AIM OF THE EXERCISE —
The output is a word-for-word repeat of the listing below, free of images.

=== Begin Enclosure ===

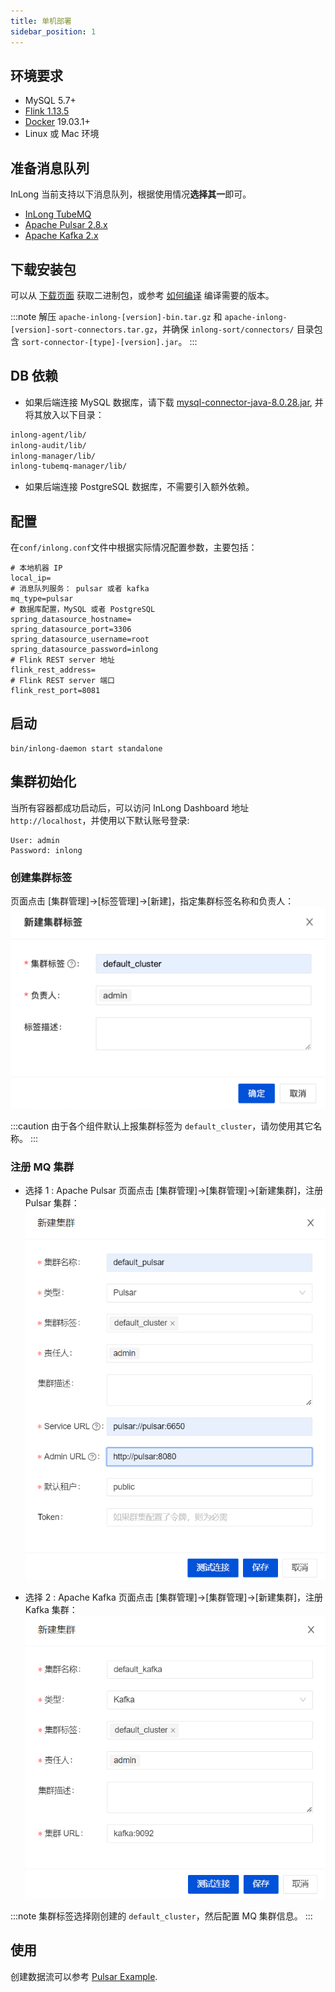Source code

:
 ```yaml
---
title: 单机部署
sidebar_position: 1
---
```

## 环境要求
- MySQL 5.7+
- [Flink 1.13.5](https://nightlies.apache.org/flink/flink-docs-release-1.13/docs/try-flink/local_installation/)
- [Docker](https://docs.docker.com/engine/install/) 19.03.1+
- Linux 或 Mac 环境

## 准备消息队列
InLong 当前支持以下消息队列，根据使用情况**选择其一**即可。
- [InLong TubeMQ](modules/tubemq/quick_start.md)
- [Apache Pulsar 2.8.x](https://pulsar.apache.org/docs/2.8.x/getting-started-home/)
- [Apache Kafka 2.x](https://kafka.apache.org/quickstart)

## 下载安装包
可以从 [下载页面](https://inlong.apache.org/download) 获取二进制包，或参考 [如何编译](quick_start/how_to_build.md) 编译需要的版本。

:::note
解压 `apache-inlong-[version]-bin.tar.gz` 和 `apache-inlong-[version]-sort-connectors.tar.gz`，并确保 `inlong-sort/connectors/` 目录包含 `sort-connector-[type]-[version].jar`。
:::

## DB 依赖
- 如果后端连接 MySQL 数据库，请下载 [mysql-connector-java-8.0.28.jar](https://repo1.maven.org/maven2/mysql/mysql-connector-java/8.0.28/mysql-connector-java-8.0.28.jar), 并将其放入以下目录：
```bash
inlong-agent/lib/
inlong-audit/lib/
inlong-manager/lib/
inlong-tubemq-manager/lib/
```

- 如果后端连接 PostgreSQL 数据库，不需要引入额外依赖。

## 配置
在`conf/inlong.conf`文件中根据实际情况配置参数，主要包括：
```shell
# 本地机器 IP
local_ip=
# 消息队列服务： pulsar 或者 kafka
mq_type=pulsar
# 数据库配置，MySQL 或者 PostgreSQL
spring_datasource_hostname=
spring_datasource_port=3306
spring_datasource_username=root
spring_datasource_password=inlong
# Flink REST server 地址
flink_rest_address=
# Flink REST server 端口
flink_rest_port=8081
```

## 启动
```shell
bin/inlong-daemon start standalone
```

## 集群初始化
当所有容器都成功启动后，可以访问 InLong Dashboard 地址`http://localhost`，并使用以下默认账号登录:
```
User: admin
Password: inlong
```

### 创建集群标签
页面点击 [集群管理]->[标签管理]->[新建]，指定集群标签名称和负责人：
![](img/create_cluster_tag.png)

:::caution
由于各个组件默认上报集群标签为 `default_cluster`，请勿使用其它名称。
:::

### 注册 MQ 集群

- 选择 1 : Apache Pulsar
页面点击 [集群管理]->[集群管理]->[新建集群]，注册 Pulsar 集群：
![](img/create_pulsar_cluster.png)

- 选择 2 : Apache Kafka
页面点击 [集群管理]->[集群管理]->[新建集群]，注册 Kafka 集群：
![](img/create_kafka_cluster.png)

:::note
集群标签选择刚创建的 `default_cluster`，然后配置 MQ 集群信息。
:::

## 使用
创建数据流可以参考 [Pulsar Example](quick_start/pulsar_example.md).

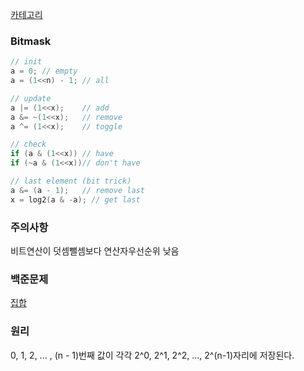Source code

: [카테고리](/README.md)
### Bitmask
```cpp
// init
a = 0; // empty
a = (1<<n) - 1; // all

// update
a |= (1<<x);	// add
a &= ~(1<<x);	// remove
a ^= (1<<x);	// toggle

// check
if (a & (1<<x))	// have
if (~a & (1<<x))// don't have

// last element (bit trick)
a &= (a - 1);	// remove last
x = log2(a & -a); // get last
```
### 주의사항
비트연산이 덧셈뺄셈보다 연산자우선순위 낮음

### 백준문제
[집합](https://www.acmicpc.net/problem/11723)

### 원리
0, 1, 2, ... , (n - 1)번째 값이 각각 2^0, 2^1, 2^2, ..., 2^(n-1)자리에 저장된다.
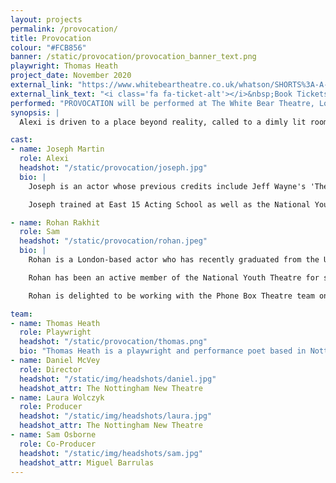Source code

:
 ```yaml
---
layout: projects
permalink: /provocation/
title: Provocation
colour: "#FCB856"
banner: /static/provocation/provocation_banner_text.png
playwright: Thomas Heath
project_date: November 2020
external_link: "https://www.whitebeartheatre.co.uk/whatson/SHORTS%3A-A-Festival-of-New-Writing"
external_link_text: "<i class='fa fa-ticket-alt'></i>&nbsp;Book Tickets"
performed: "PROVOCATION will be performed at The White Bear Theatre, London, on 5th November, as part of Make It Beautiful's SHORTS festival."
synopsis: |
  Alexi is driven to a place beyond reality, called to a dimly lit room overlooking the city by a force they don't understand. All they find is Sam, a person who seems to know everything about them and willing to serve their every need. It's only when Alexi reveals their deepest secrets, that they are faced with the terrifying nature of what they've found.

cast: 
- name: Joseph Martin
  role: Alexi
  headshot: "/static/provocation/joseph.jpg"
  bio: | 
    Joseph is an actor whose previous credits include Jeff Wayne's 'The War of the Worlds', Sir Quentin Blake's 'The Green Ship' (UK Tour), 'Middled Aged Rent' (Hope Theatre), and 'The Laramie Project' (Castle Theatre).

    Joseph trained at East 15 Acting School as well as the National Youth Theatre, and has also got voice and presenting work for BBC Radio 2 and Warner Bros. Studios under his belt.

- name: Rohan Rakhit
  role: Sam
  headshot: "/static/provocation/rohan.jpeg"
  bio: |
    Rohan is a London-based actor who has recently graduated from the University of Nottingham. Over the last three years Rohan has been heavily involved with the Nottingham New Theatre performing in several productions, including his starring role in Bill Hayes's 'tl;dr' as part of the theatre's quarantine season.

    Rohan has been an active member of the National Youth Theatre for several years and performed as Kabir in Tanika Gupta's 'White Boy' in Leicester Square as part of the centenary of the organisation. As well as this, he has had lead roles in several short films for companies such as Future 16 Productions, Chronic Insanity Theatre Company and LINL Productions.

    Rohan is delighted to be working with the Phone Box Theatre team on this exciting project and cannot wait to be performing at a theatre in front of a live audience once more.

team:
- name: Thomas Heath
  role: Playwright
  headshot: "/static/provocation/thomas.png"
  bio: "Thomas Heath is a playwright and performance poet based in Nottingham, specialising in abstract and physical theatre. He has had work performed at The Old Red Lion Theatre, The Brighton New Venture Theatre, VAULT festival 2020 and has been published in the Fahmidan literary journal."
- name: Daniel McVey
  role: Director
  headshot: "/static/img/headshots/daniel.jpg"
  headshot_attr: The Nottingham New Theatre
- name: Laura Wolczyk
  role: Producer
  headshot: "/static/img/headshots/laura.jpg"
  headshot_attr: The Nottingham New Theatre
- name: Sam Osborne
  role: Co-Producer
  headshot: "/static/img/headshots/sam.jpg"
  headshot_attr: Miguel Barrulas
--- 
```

=== End Enclosure ===

PROBLEM SOLUTION —
Source code

:
 ```yaml
---
title: 单机部署
sidebar_position: 1
---
```

## 环境要求
- MySQL 5.7+
- [Flink 1.13.5](https://nightlies.apache.org/flink/flink-docs-release-1.13/docs/try-flink/local_installation/)
- [Docker](https://docs.docker.com/engine/install/) 19.03.1+
- Linux 或 Mac 环境

## 准备消息队列
InLong 当前支持以下消息队列，根据使用情况**选择其一**即可。
- [InLong TubeMQ](modules/tubemq/quick_start.md)
- [Apache Pulsar 2.8.x](https://pulsar.apache.org/docs/2.8.x/getting-started-home/)
- [Apache Kafka 2.x](https://kafka.apache.org/quickstart)

## 下载安装包
可以从 [下载页面](https://inlong.apache.org/download) 获取二进制包，或参考 [如何编译](quick_start/how_to_build.md) 编译需要的版本。

:::note
解压 `apache-inlong-[version]-bin.tar.gz` 和 `apache-inlong-[version]-sort-connectors.tar.gz`，并确保 `inlong-sort/connectors/` 目录包含 `sort-connector-[type]-[version].jar`。
:::

## DB 依赖
- 如果后端连接 MySQL 数据库，请下载 [mysql-connector-java-8.0.28.jar](https://repo1.maven.org/maven2/mysql/mysql-connector-java/8.0.28/mysql-connector-java-8.0.28.jar), 并将其放入以下目录：
```bash
inlong-agent/lib/
inlong-audit/lib/
inlong-manager/lib/
inlong-tubemq-manager/lib/
```

- 如果后端连接 PostgreSQL 数据库，不需要引入额外依赖。

## 配置
在`conf/inlong.conf`文件中根据实际情况配置参数，主要包括：
```shell
# 本地机器 IP
local_ip=
# 消息队列服务： pulsar 或者 kafka
mq_type=pulsar
# 数据库配置，MySQL 或者 PostgreSQL
spring_datasource_hostname=
spring_datasource_port=3306
spring_datasource_username=root
spring_datasource_password=inlong
# Flink REST server 地址
flink_rest_address=
# Flink REST server 端口
flink_rest_port=8081
```

## 启动
```shell
bin/inlong-daemon start standalone
```

## 集群初始化
当所有容器都成功启动后，可以访问 InLong Dashboard 地址`http://localhost`，并使用以下默认账号登录:
```
User: admin
Password: inlong
```

### 创建集群标签
页面点击 [集群管理]->[标签管理]->[新建]，指定集群标签名称和负责人：
![](img/create_cluster_tag.png)

:::caution
由于各个组件默认上报集群标签为 `default_cluster`，请勿使用其它名称。
:::

### 注册 MQ 集群

- 选择 1 : Apache Pulsar
页面点击 [集群管理]->[集群管理]->[新建集群]，注册 Pulsar 集群：
![](img/create_pulsar_cluster.png)

- 选择 2 : Apache Kafka
页面点击 [集群管理]->[集群管理]->[新建集群]，注册 Kafka 集群：
![](img/create_kafka_cluster.png)

:::note
集群标签选择刚创建的 `default_cluster`，然后配置 MQ 集群信息。
:::

## 使用
创建数据流可以参考 [Pulsar Example](quick_start/pulsar_example.md).

Source code

: [카테고리](/README.md)
### Bitmask
```cpp
// init
a = 0; // empty
a = (1<<n) - 1; // all

// update
a |= (1<<x);	// add
a &= ~(1<<x);	// remove
a ^= (1<<x);	// toggle

// check
if (a & (1<<x))	// have
if (~a & (1<<x))// don't have

// last element (bit trick)
a &= (a - 1);	// remove last
x = log2(a & -a); // get last
```
### 주의사항
비트연산이 덧셈뺄셈보다 연산자우선순위 낮음

### 백준문제
[집합](https://www.acmicpc.net/problem/11723)

### 원리
0, 1, 2, ... , (n - 1)번째 값이 각각 2^0, 2^1, 2^2, ..., 2^(n-1)자리에 저장된다.
Source code

:
 ```yaml
---
layout: projects
permalink: /provocation/
title: Provocation
colour: "#FCB856"
banner: /static/provocation/provocation_banner_text.png
playwright: Thomas Heath
project_date: November 2020
external_link: "https://www.whitebeartheatre.co.uk/whatson/SHORTS%3A-A-Festival-of-New-Writing"
external_link_text: "<i class='fa fa-ticket-alt'></i>&nbsp;Book Tickets"
performed: "PROVOCATION will be performed at The White Bear Theatre, London, on 5th November, as part of Make It Beautiful's SHORTS festival."
synopsis: |
  Alexi is driven to a place beyond reality, called to a dimly lit room overlooking the city by a force they don't understand. All they find is Sam, a person who seems to know everything about them and willing to serve their every need. It's only when Alexi reveals their deepest secrets, that they are faced with the terrifying nature of what they've found.

cast: 
- name: Joseph Martin
  role: Alexi
  headshot: "/static/provocation/joseph.jpg"
  bio: | 
    Joseph is an actor whose previous credits include Jeff Wayne's 'The War of the Worlds', Sir Quentin Blake's 'The Green Ship' (UK Tour), 'Middled Aged Rent' (Hope Theatre), and 'The Laramie Project' (Castle Theatre).

    Joseph trained at East 15 Acting School as well as the National Youth Theatre, and has also got voice and presenting work for BBC Radio 2 and Warner Bros. Studios under his belt.

- name: Rohan Rakhit
  role: Sam
  headshot: "/static/provocation/rohan.jpeg"
  bio: |
    Rohan is a London-based actor who has recently graduated from the University of Nottingham. Over the last three years Rohan has been heavily involved with the Nottingham New Theatre performing in several productions, including his starring role in Bill Hayes's 'tl;dr' as part of the theatre's quarantine season.

    Rohan has been an active member of the National Youth Theatre for several years and performed as Kabir in Tanika Gupta's 'White Boy' in Leicester Square as part of the centenary of the organisation. As well as this, he has had lead roles in several short films for companies such as Future 16 Productions, Chronic Insanity Theatre Company and LINL Productions.

    Rohan is delighted to be working with the Phone Box Theatre team on this exciting project and cannot wait to be performing at a theatre in front of a live audience once more.

team:
- name: Thomas Heath
  role: Playwright
  headshot: "/static/provocation/thomas.png"
  bio: "Thomas Heath is a playwright and performance poet based in Nottingham, specialising in abstract and physical theatre. He has had work performed at The Old Red Lion Theatre, The Brighton New Venture Theatre, VAULT festival 2020 and has been published in the Fahmidan literary journal."
- name: Daniel McVey
  role: Director
  headshot: "/static/img/headshots/daniel.jpg"
  headshot_attr: The Nottingham New Theatre
- name: Laura Wolczyk
  role: Producer
  headshot: "/static/img/headshots/laura.jpg"
  headshot_attr: The Nottingham New Theatre
- name: Sam Osborne
  role: Co-Producer
  headshot: "/static/img/headshots/sam.jpg"
  headshot_attr: Miguel Barrulas
--- 
```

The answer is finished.